20. The appellant further relied on the cases of Adedeji Vs. The State (1971) All NLR and Ricky Ganda Vs. The State (2012) ZAFSHC 59 to challenge the prosecution’s failure to challenge his defence of alibi. He also decried the sentence and termed the same as unconscionable and unproportionate to the crime. On this he relied on the cases of Daniel Kipkosgei Letting Vs. Republic (2021) eKLR and Republic Vs. SSM (2020) eKLR where the court cited the case of Hamisi Bakari & Another Vs. Republic (1987) eKLR.

21. The respondent’s submissions rehashed the issues arising from the grounds of appeal and stated that the appellant was positively identified as the assailant. That it has sufficiently proved that the complainant was a minor and that penial penetration occurred as a matter of fact. The respondent also stated that the sentence imposed on the accused person was appropriate and the appellate court was urged to uphold it.

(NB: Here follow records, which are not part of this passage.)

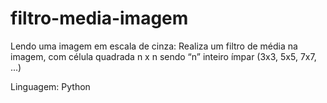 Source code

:# filtro-media-imagem
Lendo uma imagem em escala de cinza: Realiza um filtro de média na imagem, com célula quadrada n x n sendo “n” inteiro ímpar (3x3, 5x5, 7x7, ...)

Linguagem: Python
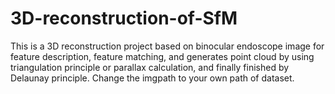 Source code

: 
# 3D-reconstruction-of-SfM
This is a 3D reconstruction project based on binocular endoscope image for feature description, feature matching, and generates point cloud by using triangulation principle or parallax calculation, and finally finished by Delaunay principle.
Change the imgpath to your own path of dataset.
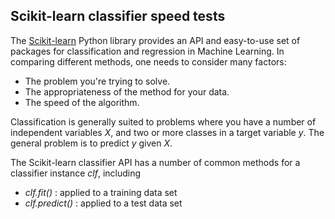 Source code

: ## Scikit-learn classifier speed tests

The [Scikit-learn](http://scikit-learn.org/stable/index.html) Python library provides an API and easy-to-use set of packages for classification and regression in Machine Learning.  In comparing different methods, one needs to consider many factors:

+ The problem you're trying to solve.
+ The appropriateness of the method for your data.
+ The speed of the algorithm.

Classification is generally suited to problems where you have a number of independent variables *X*, and two or more classes in a target variable *y*.  The general problem is to predict *y* given *X*.

The Scikit-learn classifier API has a number of common methods for a classifier instance *clf*, including
+ *clf.fit()* : applied to a training data set
+ *clf.predict()* : applied to a test data set

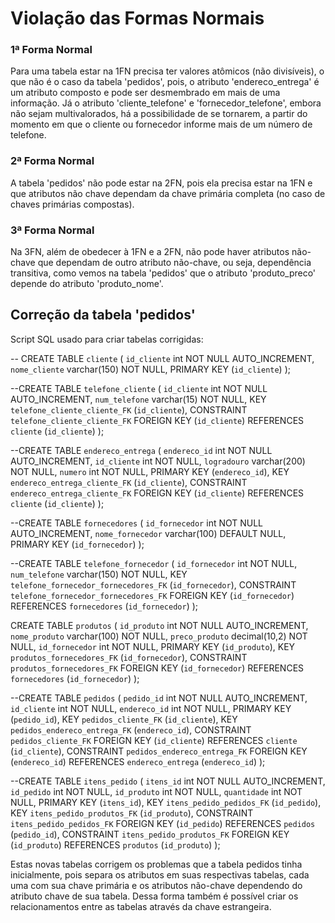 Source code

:# __Violação das Formas Normais__

### __1ª Forma Normal__

Para uma tabela estar na 1FN precisa ter valores atômicos (não divisíveis), o que não é o caso da tabela 'pedidos', pois, o atributo 'endereco_entrega' é um atributo composto
e pode ser desmembrado em mais de uma informação. Já o atributo 'cliente_telefone' e 'fornecedor_telefone', embora não sejam multivalorados, há a possibilidade de se tornarem, a partir do momento em que o cliente ou fornecedor informe mais de um número de telefone.

### __2ª Forma Normal__

A tabela 'pedidos' não pode estar na 2FN, pois ela precisa estar na 1FN e que atributos não chave dependam da chave primária completa (no caso de chaves primárias compostas).

### __3ª Forma Normal__

Na 3FN, além de obedecer à 1FN e a 2FN, não pode haver atributos não-chave que dependam de outro atributo não-chave, ou seja, dependência transitiva, como vemos na tabela 'pedidos' que o atributo 'produto_preco' depende do atributo 'produto_nome'.


## __Correção da tabela 'pedidos'__

Script SQL usado para criar tabelas corrigidas:

-- CREATE TABLE `cliente` (
`id_cliente` int NOT NULL AUTO_INCREMENT,
`nome_cliente` varchar(150) NOT NULL,
PRIMARY KEY (`id_cliente`)
);

--CREATE TABLE `telefone_cliente` (
`id_cliente` int NOT NULL AUTO_INCREMENT,
`num_telefone` varchar(15) NOT NULL,
KEY `telefone_cliente_cliente_FK` (`id_cliente`),
CONSTRAINT `telefone_cliente_cliente_FK` FOREIGN KEY (`id_cliente`) REFERENCES `cliente` (`id_cliente`)
);

--CREATE TABLE `endereco_entrega` (
`endereco_id` int NOT NULL AUTO_INCREMENT,
`id_cliente` int NOT NULL,
`logradouro` varchar(200) NOT NULL,
`numero` int NOT NULL,
PRIMARY KEY (`endereco_id`),
KEY `endereco_entrega_cliente_FK` (`id_cliente`),
CONSTRAINT `endereco_entrega_cliente_FK` FOREIGN KEY (`id_cliente`) REFERENCES `cliente` (`id_cliente`)
);

--CREATE TABLE `fornecedores` (
`id_fornecedor` int NOT NULL AUTO_INCREMENT,
`nome_fornecedor` varchar(100) DEFAULT NULL,
PRIMARY KEY (`id_fornecedor`)
);

--CREATE TABLE `telefone_fornecedor` (
`id_fornecedor` int NOT NULL,
`num_telefone` varchar(150) NOT NULL,
KEY `telefone_fornecedor_fornecedores_FK` (`id_fornecedor`),
CONSTRAINT `telefone_fornecedor_fornecedores_FK` FOREIGN KEY (`id_fornecedor`) REFERENCES `fornecedores` (`id_fornecedor`)
);

CREATE TABLE `produtos` (
`id_produto` int NOT NULL AUTO_INCREMENT,
`nome_produto` varchar(100) NOT NULL,
`preco_produto` decimal(10,2) NOT NULL,
`id_fornecedor` int NOT NULL,
PRIMARY KEY (`id_produto`),
KEY `produtos_fornecedores_FK` (`id_fornecedor`),
CONSTRAINT `produtos_fornecedores_FK` FOREIGN KEY (`id_fornecedor`) REFERENCES `fornecedores` (`id_fornecedor`)
);

--CREATE TABLE `pedidos` (
`pedido_id` int NOT NULL AUTO_INCREMENT,
`id_cliente` int NOT NULL,
`endereco_id` int NOT NULL,
PRIMARY KEY (`pedido_id`),
KEY `pedidos_cliente_FK` (`id_cliente`),
KEY `pedidos_endereco_entrega_FK` (`endereco_id`),
CONSTRAINT `pedidos_cliente_FK` FOREIGN KEY (`id_cliente`) REFERENCES `cliente` (`id_cliente`),
CONSTRAINT `pedidos_endereco_entrega_FK` FOREIGN KEY (`endereco_id`) REFERENCES `endereco_entrega` (`endereco_id`)
);

--CREATE TABLE `itens_pedido` (
`itens_id` int NOT NULL AUTO_INCREMENT,
`id_pedido` int NOT NULL,
`id_produto` int NOT NULL,
`quantidade` int NOT NULL,
PRIMARY KEY (`itens_id`),
KEY `itens_pedido_pedidos_FK` (`id_pedido`),
KEY `itens_pedido_produtos_FK` (`id_produto`),
CONSTRAINT `itens_pedido_pedidos_FK` FOREIGN KEY (`id_pedido`) REFERENCES `pedidos` (`pedido_id`),
CONSTRAINT `itens_pedido_produtos_FK` FOREIGN KEY (`id_produto`) REFERENCES `produtos` (`id_produto`)
);

Estas novas tabelas corrigem os problemas que a tabela pedidos tinha inicialmente, pois separa os atributos em suas respectivas tabelas, cada uma com sua chave primária e os atributos não-chave dependendo do atributo chave de sua tabela.
Dessa forma também é possível criar os relacionamentos entre as tabelas através da chave estrangeira.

22. From the memorandum of appeal, submissions and the record of the trial court, I deduce the issues for determination to be as follows:a.Whether the defense of alibi by the accused person should have been considered by the trial court to acquit;b.Whether the evidence by PW1 was credible or should be impeached under section 163 of the Evidence Act;c.Whether the offence was proven beyond reasonable doubt;d.Whether the trial court was biased in denying the accused person bail.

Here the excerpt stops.